If it is a weakness of Einstein’s teaching to deny all objectivity, all privilege, to any system of reference whatever, while utilising such a system for the necessities of calculation, it was at all events a weakness shared by the great Poincaré. To the day of his death he rebelled energetically against the Newtonian conception. The support of such a genius, whom one finds involved in all our modern discoveries, is enough to secure some respect for the Relativist theory.
If we have on the one side Newton and his ardent and persuasive apologist, equipped with a fine mathematical genius, Paul Painlevé, we have on the other side Einstein and Henri Poincaré. Even in earlier history we have Aristotle against Epicurus, Copernicus against the Scholastics, at the same barricade. It is an eternal war of ideas, and it may be endless if, as Poincaré believed, the Principle of Relativity is at the bottom only a convention with which experience cannot quarrel because, when we apply it to the entire universe, it is incapable of verification.
It is the fertility of the Einsteinian system which proves that it is strong and sound. Are the new beings with which it has peopled science—the discoveries predicted by it—legitimate children? The Newtonians say that they are not.
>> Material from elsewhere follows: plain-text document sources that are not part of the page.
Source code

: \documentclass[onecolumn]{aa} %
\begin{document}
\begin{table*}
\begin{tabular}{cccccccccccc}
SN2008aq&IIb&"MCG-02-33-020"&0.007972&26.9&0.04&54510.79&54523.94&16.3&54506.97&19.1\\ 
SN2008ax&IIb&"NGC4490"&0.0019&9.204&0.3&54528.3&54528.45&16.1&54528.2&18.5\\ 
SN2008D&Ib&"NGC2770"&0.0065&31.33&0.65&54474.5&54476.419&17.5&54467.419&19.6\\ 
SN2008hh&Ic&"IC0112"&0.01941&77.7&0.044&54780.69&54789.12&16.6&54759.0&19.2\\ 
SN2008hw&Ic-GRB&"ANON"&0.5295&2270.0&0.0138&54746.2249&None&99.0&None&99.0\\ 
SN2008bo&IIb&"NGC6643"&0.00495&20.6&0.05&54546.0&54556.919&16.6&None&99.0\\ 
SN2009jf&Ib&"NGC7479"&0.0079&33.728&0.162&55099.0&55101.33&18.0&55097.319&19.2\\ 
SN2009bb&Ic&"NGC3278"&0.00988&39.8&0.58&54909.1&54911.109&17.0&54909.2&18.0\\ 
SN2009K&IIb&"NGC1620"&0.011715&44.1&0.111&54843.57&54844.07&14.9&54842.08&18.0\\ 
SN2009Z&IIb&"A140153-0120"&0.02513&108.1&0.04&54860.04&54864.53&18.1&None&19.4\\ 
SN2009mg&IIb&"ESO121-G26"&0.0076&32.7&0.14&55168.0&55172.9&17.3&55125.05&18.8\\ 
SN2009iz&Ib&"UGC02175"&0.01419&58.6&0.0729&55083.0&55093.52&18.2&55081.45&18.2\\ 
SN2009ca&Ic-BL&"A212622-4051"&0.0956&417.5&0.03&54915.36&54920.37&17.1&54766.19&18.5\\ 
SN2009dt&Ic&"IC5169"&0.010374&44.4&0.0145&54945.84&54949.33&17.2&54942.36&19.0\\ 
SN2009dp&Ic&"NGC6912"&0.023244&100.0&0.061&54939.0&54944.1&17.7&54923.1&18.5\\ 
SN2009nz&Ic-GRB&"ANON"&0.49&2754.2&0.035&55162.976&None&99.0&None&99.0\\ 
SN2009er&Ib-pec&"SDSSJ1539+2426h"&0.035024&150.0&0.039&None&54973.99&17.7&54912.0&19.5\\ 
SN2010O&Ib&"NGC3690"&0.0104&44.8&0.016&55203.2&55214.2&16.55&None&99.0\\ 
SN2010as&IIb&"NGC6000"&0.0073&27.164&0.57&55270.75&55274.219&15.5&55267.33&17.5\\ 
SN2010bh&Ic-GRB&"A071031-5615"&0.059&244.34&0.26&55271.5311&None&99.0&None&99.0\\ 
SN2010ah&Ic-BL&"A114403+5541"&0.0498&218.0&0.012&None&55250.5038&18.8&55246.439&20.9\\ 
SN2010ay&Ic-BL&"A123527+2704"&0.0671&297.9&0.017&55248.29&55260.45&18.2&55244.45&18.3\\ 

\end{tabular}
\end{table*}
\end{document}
But in properly ordered science, as in an ideal State, it is the children that matter, not their legitimacy.
At all events the vigorous counter-offensive of M. Painlevé has driven back to their lines the over-zealous apostles of the new gospel, who thought that they had pulverised classic science beyond hope of recovery. Each side now remains in its positions. There is no longer any question of regarding the Newtonian conception of the world as a piece of childlike barbarism. A different conception is now opposed to it—that is all. The war between them is as yet undecided, and may remain for ever undecided, as the weapons with which it might be possible to bring it to an issue are sealed up for ever in the arsenal of metaphysics.